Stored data
____________________
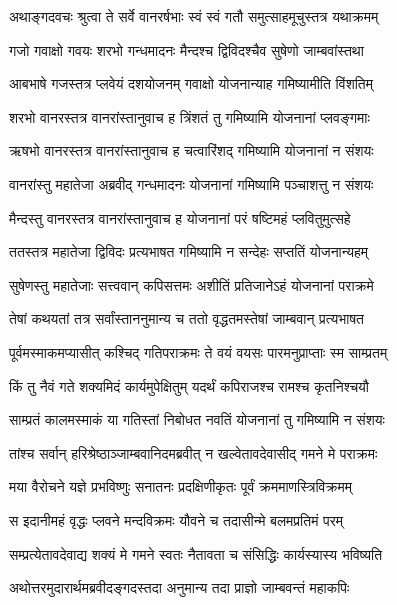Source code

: 
\twolineshloka
{अथाङ्गदवचः श्रुत्वा ते सर्वे वानरर्षभाः}
{स्वं स्वं गतौ समुत्साहमूचुस्तत्र यथाक्रमम्} %

\twolineshloka
{गजो गवाक्षो गवयः शरभो गन्धमादनः}
{मैन्दश्च द्विविदश्चैव सुषेणो जाम्बवांस्तथा} %

\twolineshloka
{आबभाषे गजस्तत्र प्लवेयं दशयोजनम्}
{गवाक्षो योजनान्याह गमिष्यामीति विंशतिम्} %

\twolineshloka
{शरभो वानरस्तत्र वानरांस्तानुवाच ह}
{त्रिंशतं तु गमिष्यामि योजनानां प्लवङ्गमाः} %

\twolineshloka
{ऋषभो वानरस्तत्र वानरांस्तानुवाच ह}
{चत्वारिंशद् गमिष्यामि योजनानां न संशयः} %

\twolineshloka
{वानरांस्तु महातेजा अब्रवीद् गन्धमादनः}
{योजनानां गमिष्यामि पञ्चाशत्तु न संशयः} %

\twolineshloka
{मैन्दस्तु वानरस्तत्र वानरांस्तानुवाच ह}
{योजनानां परं षष्टिमहं प्लवितुमुत्सहे} %

\twolineshloka
{ततस्तत्र महातेजा द्विविदः प्रत्यभाषत}
{गमिष्यामि न सन्देहः सप्ततिं योजनान्यहम्} %

\twolineshloka
{सुषेणस्तु महातेजाः सत्त्ववान् कपिसत्तमः}
{अशीतिं प्रतिजानेऽहं योजनानां पराक्रमे} %

\twolineshloka
{तेषां कथयतां तत्र सर्वांस्ताननुमान्य च}
{ततो वृद्धतमस्तेषां जाम्बवान् प्रत्यभाषत} %

\twolineshloka
{पूर्वमस्माकमप्यासीत् कश्चिद् गतिपराक्रमः}
{ते वयं वयसः पारमनुप्राप्ताः स्म साम्प्रतम्} %

\twolineshloka
{किं तु नैवं गते शक्यमिदं कार्यमुपेक्षितुम्}
{यदर्थं कपिराजश्च रामश्च कृतनिश्चयौ} %

\twolineshloka
{साम्प्रतं कालमस्माकं या गतिस्तां निबोधत}
{नवतिं योजनानां तु गमिष्यामि न संशयः} %

\twolineshloka
{तांश्च सर्वान् हरिश्रेष्ठाञ्जाम्बवानिदमब्रवीत्}
{न खल्वेतावदेवासीद् गमने मे पराक्रमः} %

\twolineshloka
{मया वैरोचने यज्ञे प्रभविष्णुः सनातनः}
{प्रदक्षिणीकृतः पूर्वं क्रममाणस्त्रिविक्रमम्} %

\twolineshloka
{स इदानीमहं वृद्धः प्लवने मन्दविक्रमः}
{यौवने च तदासीन्मे बलमप्रतिमं परम्} %

\twolineshloka
{सम्प्रत्येतावदेवाद्य शक्यं मे गमने स्वतः}
{नैतावता च संसिद्धिः कार्यस्यास्य भविष्यति} %

\twolineshloka
{अथोत्तरमुदारार्थमब्रवीदङ्गदस्तदा}
{अनुमान्य तदा प्राज्ञो जाम्बवन्तं महाकपिः} %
____________________
→ EXERCISE: Output the entries above verbatim, with no picture included.

→ ANSWER TO THIS EXERCISE:
Source code

: 
\twolineshloka
{अथाङ्गदवचः श्रुत्वा ते सर्वे वानरर्षभाः}
{स्वं स्वं गतौ समुत्साहमूचुस्तत्र यथाक्रमम्} %

\twolineshloka
{गजो गवाक्षो गवयः शरभो गन्धमादनः}
{मैन्दश्च द्विविदश्चैव सुषेणो जाम्बवांस्तथा} %

\twolineshloka
{आबभाषे गजस्तत्र प्लवेयं दशयोजनम्}
{गवाक्षो योजनान्याह गमिष्यामीति विंशतिम्} %

\twolineshloka
{शरभो वानरस्तत्र वानरांस्तानुवाच ह}
{त्रिंशतं तु गमिष्यामि योजनानां प्लवङ्गमाः} %

\twolineshloka
{ऋषभो वानरस्तत्र वानरांस्तानुवाच ह}
{चत्वारिंशद् गमिष्यामि योजनानां न संशयः} %

\twolineshloka
{वानरांस्तु महातेजा अब्रवीद् गन्धमादनः}
{योजनानां गमिष्यामि पञ्चाशत्तु न संशयः} %

\twolineshloka
{मैन्दस्तु वानरस्तत्र वानरांस्तानुवाच ह}
{योजनानां परं षष्टिमहं प्लवितुमुत्सहे} %

\twolineshloka
{ततस्तत्र महातेजा द्विविदः प्रत्यभाषत}
{गमिष्यामि न सन्देहः सप्ततिं योजनान्यहम्} %

\twolineshloka
{सुषेणस्तु महातेजाः सत्त्ववान् कपिसत्तमः}
{अशीतिं प्रतिजानेऽहं योजनानां पराक्रमे} %

\twolineshloka
{तेषां कथयतां तत्र सर्वांस्ताननुमान्य च}
{ततो वृद्धतमस्तेषां जाम्बवान् प्रत्यभाषत} %

\twolineshloka
{पूर्वमस्माकमप्यासीत् कश्चिद् गतिपराक्रमः}
{ते वयं वयसः पारमनुप्राप्ताः स्म साम्प्रतम्} %

\twolineshloka
{किं तु नैवं गते शक्यमिदं कार्यमुपेक्षितुम्}
{यदर्थं कपिराजश्च रामश्च कृतनिश्चयौ} %

\twolineshloka
{साम्प्रतं कालमस्माकं या गतिस्तां निबोधत}
{नवतिं योजनानां तु गमिष्यामि न संशयः} %

\twolineshloka
{तांश्च सर्वान् हरिश्रेष्ठाञ्जाम्बवानिदमब्रवीत्}
{न खल्वेतावदेवासीद् गमने मे पराक्रमः} %

\twolineshloka
{मया वैरोचने यज्ञे प्रभविष्णुः सनातनः}
{प्रदक्षिणीकृतः पूर्वं क्रममाणस्त्रिविक्रमम्} %

\twolineshloka
{स इदानीमहं वृद्धः प्लवने मन्दविक्रमः}
{यौवने च तदासीन्मे बलमप्रतिमं परम्} %

\twolineshloka
{सम्प्रत्येतावदेवाद्य शक्यं मे गमने स्वतः}
{नैतावता च संसिद्धिः कार्यस्यास्य भविष्यति} %

\twolineshloka
{अथोत्तरमुदारार्थमब्रवीदङ्गदस्तदा}
{अनुमान्य तदा प्राज्ञो जाम्बवन्तं महाकपिः} %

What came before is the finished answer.